Les fans les plus assidus de Hellboy connaissent déjà le héros de ce récit, Sir Edward Grey, qu’ils ont aperçu, le temps de quelques vignettes et sous forme d’esprit, dans le deuxième tome des aventures du héros cornu (Au nom du diable), puis dans Le Diable dans la boîte et Le Troisième Souhait. Il n’est alors qu’un spectre androgyne, un gardien fantomatique parmi d’autres, qui surveille Hellboy et les autres démons. Dans le premier tome de Abe Sapien, « La Noyade », Grey apparaît dans les premières planches et est le prétexte à une histoire de marins et de sorciers. C’est que, avant d’être un esprit, Grey était un homme, un vrai, au service de sa majesté, un détective de l’occulte qui a rendu un fier service à la reine en zigouillant quelques sorcières qui en voulait à sa tête et sa couronne. Son surnom, le Witchfinder, il le doit donc à son activité principale, traquer sorcières et démons. Nous sommes en 1879, dans le Londres victorien. Et voilà que Sir Grey a maintenant droit à sa série à part entière.
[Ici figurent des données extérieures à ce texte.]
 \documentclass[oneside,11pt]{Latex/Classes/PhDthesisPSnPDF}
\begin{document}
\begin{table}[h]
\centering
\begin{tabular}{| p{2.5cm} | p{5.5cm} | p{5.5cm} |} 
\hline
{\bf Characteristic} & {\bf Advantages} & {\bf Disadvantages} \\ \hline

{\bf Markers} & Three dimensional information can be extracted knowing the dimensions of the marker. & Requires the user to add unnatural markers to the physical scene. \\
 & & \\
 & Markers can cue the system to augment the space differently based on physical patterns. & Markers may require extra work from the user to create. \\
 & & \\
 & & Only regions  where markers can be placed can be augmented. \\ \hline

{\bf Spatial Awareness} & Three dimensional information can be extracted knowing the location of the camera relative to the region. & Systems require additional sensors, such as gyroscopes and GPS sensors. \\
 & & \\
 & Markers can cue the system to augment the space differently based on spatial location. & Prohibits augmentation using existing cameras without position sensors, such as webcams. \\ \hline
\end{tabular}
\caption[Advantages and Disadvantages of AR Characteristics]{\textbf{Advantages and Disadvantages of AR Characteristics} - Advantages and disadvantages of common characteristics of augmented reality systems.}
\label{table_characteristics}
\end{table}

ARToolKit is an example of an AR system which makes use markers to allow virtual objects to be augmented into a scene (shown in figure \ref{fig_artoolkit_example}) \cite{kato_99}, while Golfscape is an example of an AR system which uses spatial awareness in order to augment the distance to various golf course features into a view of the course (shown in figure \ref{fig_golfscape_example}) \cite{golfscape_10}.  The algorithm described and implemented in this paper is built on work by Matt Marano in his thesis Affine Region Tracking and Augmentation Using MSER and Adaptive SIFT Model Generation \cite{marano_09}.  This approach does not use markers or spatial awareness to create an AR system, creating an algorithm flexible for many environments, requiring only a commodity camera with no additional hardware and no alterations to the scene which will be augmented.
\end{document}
L’univers de Hellboy est en perpétuelle expansion: après la saga éponyme, il y a eu B.P.R.D., puis les épisodes consacrés à Abe Sapien, Lobster Johnson et enfin cette nouvelle saga autour de Sir Edward Grey. L’intention de Mignola, exprimée à demi-mots dans un texte présent dans l’album est aussi ambitieuse que naïve, il s’agit d’être partout: « (...) dès qu’un truc me plaît, il faut que j’en aie ma propre version dans l’univers de Hellboy. » C’est sans doute ce qui fait tout l’intérêt et la qualité de cette œuvre à part dans le monde du comics (un seul auteur qui chapeaute l’ensemble veillant sur ses créatures et ne les laissant pas s’échapper): Mignola s’inspire de tout, le digère et le ressort à sa manière, avec une évidente cohérence. Comme si tous ces éléments disparates issus des contes, du folklore, de la littérature fantastique et des films d’horreur avaient été faits pour, au final se retrouver transposer dans une bande dessinée. Les lecteurs de Mignola sont toujours en terrain connu et en même temps agréablement surpris par le mélange des genres, l’humour omniprésent et les références à d’autres univers.
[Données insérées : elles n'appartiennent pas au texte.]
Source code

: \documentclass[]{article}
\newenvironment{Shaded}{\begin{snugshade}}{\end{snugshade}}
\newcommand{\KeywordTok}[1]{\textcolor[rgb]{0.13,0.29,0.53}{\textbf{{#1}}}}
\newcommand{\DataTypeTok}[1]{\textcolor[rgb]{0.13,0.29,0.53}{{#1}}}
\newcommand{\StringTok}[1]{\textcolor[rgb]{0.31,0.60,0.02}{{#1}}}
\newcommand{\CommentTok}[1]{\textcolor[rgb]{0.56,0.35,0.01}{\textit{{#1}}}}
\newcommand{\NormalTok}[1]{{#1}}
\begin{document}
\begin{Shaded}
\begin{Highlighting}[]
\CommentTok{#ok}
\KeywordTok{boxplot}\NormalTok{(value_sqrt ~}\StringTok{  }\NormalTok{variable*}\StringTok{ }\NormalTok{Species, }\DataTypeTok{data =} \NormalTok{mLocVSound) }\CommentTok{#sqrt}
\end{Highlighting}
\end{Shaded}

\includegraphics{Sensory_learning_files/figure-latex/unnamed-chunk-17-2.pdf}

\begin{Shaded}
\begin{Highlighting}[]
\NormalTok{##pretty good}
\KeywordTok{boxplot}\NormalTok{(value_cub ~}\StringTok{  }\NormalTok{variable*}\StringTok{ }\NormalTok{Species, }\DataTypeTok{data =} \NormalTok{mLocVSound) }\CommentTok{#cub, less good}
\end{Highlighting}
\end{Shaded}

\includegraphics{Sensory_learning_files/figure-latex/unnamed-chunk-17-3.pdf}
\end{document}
Avec Witchfinder, c’est l’occasion de toucher à un autre monde connu pour son ambiance et ses mystères (il est d’ailleurs dit que Sir Grey démasquera Jack l’éventreur...): Londres à la fin du XIXe siècle. D’un côté l’aristocratie guindée, de l’autre les bas-fonds et les taudis humides. Entre les deux, Sir Edward Grey qui gère une affaire difficile: après une expédition dans le Sahara, autour d’une cité plus vieille que Troie, les différents membres meurent dans d’étranges circonstances. Plus tard, Grey réalise qu’une créature féroce erre dans Londres. L’occasion de traverser la ville et de croiser quelques figures caractéristiques; de la jolie éplorée aux voyous des bas-fonds en passant par une société secrète peu avenante.

Comme souvent chez Mignola, la recette est simple et brute, et ça fonctionne pour de bon malgré tout. Il y a une épure de moyens, des personnages carrés, immédiatement identifiés, des monstres moches et méchants, des bagarres qui cognent et au milieu de tout ça une ambiance ésotérique et fantastique qui fait passer avec poésie et grâce ces moments de pure action.
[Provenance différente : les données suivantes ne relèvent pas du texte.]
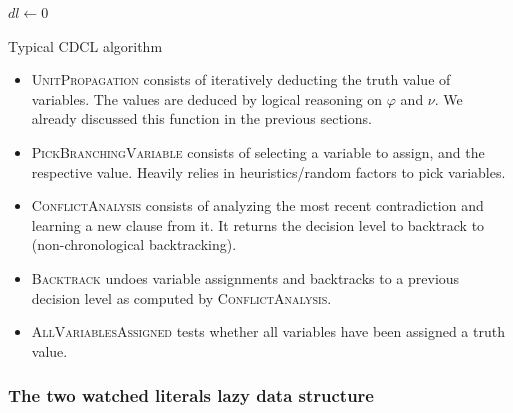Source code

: \documentclass[12pt]{diicc}
\begin{document}
\begin{algorithm}
$dl \leftarrow 0$\\
\caption{Typical CDCL algorithm\label{cdcl}}
\end{algorithm}

\begin{itemize}
	\item \textsc{UnitPropagation} consists of iteratively deducting the truth value of variables. The values are deduced by logical reasoning on $\varphi$ and $\nu$. We already discussed this function in the previous sections.
	\item \textsc{PickBranchingVariable} consists of selecting a variable to assign, and the respective value. Heavily relies in heuristics/random factors to pick variables.
	\item \textsc{ConflictAnalysis} consists of analyzing the most recent contradiction and learning a new clause from it. It returns the decision level to backtrack to (non-chronological backtracking).
	\item \textsc{Backtrack} undoes variable assignments and backtracks to a previous decision level as computed by \textsc{ConflictAnalysis}.
	\item \textsc{AllVariablesAssigned} tests whether all variables have been assigned a truth value.
\end{itemize}


\subsubsection{The two watched literals lazy data structure}
\end{document}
Les dessins de Ben Stenbeck (Lord Baltimore toujours avec Mignola) n’ont pas la finesse (notamment dans la gestion des physionomies, un peu grossières et rigides) et l’inventivité du maître mais ils restent suffisamment bons pour dispenser une atmosphère soignée et stimulante. Comme toujours, l’album se termine par quelques pages de croquis et de recherches, bonus appréciables et toujours enthousiasmants.